▸ **DATA FOR THIS EXERCISE**:
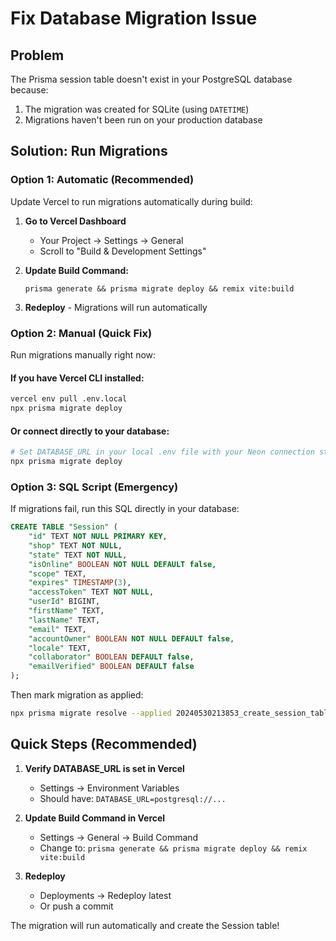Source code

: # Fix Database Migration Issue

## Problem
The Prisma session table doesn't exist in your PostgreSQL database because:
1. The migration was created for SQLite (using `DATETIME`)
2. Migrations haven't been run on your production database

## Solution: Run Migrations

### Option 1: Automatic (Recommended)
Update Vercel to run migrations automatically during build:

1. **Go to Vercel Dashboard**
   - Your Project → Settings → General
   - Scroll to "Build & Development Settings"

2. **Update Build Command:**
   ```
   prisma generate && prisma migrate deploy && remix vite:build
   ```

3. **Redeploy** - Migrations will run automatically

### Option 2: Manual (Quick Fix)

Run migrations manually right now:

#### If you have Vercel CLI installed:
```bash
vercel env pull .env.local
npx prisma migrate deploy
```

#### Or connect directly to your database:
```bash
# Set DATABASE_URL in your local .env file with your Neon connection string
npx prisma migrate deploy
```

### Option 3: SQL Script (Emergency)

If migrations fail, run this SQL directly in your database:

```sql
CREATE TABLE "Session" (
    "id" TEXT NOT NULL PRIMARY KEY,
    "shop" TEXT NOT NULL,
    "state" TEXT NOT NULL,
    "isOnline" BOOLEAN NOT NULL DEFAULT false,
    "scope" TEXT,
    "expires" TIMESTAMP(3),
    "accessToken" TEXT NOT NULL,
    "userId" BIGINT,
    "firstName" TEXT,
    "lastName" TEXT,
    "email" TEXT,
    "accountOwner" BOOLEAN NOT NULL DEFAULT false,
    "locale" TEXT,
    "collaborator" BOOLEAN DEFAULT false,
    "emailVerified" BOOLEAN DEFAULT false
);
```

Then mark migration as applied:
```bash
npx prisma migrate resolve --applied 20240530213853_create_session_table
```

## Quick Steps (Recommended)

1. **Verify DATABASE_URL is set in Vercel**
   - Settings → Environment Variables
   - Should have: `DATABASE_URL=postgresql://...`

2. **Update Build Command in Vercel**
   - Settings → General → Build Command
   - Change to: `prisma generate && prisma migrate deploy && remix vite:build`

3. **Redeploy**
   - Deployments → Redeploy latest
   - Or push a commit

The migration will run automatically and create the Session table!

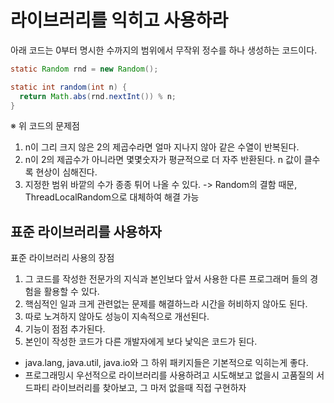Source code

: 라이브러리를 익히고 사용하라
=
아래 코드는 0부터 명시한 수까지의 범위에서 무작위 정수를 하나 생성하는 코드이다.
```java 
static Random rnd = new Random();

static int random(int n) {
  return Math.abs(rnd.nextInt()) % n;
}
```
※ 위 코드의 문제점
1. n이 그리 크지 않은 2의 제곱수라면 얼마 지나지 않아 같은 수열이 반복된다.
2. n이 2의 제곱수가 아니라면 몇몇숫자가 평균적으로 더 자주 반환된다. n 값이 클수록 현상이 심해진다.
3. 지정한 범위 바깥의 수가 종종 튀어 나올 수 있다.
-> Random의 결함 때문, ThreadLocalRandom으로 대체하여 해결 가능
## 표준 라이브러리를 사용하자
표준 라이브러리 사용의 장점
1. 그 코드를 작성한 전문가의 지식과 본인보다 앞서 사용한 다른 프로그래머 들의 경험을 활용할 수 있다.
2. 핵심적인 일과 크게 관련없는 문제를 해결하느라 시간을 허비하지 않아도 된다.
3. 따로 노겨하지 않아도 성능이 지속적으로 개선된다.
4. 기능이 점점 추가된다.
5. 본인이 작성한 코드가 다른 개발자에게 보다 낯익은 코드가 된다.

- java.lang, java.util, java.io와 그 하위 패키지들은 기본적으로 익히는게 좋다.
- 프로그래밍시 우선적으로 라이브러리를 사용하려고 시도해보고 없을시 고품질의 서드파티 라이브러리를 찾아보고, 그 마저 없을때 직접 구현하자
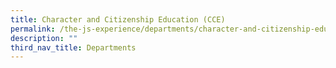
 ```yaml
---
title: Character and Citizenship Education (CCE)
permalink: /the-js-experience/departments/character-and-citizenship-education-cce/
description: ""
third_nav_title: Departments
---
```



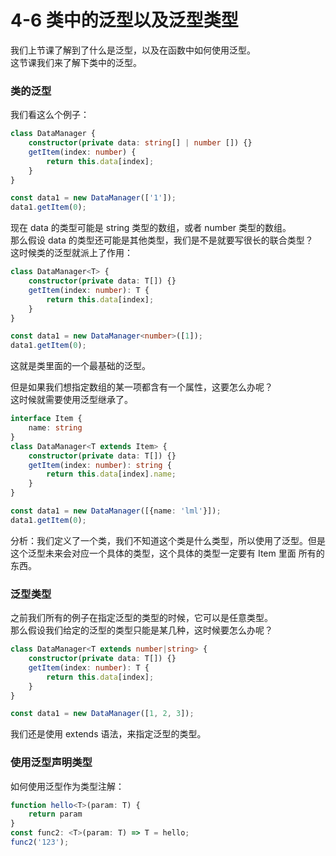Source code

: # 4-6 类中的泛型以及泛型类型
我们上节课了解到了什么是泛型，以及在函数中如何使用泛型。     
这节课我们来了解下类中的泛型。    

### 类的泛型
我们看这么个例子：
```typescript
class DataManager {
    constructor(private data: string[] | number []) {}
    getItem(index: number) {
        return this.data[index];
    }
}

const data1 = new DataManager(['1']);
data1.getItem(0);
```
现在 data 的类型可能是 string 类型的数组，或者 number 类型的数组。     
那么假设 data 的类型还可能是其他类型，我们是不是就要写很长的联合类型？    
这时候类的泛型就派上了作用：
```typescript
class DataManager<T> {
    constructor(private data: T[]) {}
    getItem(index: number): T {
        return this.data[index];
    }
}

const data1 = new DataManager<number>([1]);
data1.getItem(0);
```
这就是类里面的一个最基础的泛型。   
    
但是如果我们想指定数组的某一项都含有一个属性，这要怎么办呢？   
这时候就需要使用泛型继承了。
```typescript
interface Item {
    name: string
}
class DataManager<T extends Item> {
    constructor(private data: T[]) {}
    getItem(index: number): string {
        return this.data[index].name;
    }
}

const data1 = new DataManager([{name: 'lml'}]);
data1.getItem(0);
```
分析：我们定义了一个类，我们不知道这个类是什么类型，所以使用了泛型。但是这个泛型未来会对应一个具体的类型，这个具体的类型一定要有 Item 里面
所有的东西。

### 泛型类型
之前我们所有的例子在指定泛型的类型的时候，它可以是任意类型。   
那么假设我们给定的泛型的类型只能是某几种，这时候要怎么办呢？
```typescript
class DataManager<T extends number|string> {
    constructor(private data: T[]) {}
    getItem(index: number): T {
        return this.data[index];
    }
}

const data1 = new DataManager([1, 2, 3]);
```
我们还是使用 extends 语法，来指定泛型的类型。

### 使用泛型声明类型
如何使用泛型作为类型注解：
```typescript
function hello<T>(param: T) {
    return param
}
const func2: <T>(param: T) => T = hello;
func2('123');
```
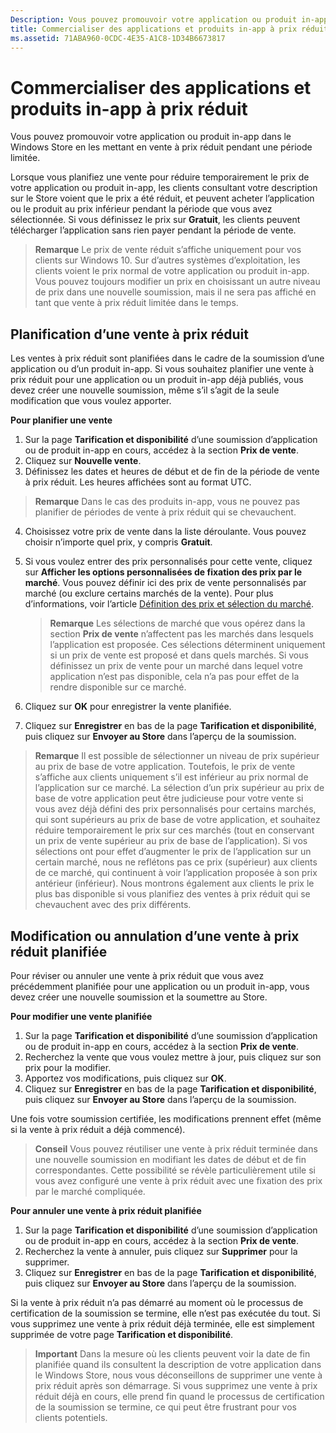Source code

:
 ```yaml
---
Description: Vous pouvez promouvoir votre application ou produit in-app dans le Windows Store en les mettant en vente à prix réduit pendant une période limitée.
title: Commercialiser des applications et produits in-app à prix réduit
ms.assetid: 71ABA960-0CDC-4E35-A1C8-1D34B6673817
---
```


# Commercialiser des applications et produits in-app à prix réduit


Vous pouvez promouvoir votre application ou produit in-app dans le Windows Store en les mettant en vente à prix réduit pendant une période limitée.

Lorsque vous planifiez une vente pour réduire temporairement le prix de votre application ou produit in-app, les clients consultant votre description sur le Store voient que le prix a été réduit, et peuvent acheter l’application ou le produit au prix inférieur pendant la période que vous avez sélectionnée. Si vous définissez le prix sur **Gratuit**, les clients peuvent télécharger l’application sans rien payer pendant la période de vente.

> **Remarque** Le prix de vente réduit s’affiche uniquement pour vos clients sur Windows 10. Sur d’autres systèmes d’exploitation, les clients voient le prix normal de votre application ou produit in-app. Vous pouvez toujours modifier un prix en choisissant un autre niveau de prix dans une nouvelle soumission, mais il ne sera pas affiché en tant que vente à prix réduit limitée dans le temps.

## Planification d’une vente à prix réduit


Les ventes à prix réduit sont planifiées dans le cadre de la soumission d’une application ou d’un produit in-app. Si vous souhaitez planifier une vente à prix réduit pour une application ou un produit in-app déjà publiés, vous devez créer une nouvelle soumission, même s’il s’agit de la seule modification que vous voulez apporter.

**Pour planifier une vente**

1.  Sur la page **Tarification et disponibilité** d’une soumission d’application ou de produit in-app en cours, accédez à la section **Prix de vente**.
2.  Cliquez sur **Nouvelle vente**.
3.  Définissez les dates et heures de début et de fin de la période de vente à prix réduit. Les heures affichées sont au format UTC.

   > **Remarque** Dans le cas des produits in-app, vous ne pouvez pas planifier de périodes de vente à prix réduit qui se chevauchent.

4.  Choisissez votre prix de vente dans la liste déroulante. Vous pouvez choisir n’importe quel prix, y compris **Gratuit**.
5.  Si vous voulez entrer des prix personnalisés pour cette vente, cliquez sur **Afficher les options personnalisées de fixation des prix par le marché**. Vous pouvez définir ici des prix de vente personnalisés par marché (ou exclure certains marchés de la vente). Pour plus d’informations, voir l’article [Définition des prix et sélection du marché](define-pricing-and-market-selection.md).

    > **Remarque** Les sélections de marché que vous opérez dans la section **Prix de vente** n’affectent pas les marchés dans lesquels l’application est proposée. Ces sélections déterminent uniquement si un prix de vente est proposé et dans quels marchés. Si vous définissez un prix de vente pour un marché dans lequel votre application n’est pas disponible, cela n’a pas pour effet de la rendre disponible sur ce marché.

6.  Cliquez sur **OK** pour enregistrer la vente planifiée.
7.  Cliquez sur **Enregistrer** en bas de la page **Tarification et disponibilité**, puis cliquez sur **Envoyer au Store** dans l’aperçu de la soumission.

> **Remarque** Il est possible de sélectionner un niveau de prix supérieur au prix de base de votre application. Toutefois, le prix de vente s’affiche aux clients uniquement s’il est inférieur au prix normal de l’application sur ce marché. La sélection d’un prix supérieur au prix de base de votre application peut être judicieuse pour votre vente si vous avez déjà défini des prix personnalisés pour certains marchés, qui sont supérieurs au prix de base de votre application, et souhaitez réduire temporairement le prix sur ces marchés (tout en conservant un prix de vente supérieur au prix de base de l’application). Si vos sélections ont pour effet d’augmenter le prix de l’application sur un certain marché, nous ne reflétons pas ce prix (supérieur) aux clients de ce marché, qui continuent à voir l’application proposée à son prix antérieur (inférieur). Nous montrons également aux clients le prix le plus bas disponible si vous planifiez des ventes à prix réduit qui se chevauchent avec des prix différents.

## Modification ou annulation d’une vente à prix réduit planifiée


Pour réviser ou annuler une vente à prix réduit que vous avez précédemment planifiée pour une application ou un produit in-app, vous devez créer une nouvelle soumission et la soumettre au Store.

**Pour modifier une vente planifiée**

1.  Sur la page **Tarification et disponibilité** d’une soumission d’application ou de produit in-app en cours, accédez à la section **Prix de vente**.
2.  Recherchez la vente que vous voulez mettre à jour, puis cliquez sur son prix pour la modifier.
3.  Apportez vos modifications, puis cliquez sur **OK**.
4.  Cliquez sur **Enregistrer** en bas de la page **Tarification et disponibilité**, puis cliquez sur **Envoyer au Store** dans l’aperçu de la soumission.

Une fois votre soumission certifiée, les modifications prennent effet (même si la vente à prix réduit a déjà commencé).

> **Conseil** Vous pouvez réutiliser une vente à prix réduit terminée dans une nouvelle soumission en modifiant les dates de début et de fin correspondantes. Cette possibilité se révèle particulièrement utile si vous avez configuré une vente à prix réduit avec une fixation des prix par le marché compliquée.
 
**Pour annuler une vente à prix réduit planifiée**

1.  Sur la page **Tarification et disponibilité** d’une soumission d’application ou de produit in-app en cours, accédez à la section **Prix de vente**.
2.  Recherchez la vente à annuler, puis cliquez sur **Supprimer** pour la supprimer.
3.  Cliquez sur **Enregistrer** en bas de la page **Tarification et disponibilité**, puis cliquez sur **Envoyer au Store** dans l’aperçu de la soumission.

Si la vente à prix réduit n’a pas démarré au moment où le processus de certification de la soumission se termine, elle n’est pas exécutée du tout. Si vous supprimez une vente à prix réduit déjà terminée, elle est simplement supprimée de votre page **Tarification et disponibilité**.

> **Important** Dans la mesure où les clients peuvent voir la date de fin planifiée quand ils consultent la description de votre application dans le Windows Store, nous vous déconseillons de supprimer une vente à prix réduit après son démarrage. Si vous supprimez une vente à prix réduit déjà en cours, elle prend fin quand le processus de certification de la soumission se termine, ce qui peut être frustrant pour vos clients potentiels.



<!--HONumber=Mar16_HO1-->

▸ **DIRECTIONS FOR THIS TASK**:
Take the entries above and return only the lines from the one with "The Prisma session" to the one with "- Your Project → Settings → General", both included, unchanged.

▸ **ANSWER SPACE**:
The Prisma session table doesn't exist in your PostgreSQL database because:
1. The migration was created for SQLite (using `DATETIME`)
2. Migrations haven't been run on your production database

## Solution: Run Migrations

### Option 1: Automatic (Recommended)
Update Vercel to run migrations automatically during build:

1. **Go to Vercel Dashboard**
   - Your Project → Settings → General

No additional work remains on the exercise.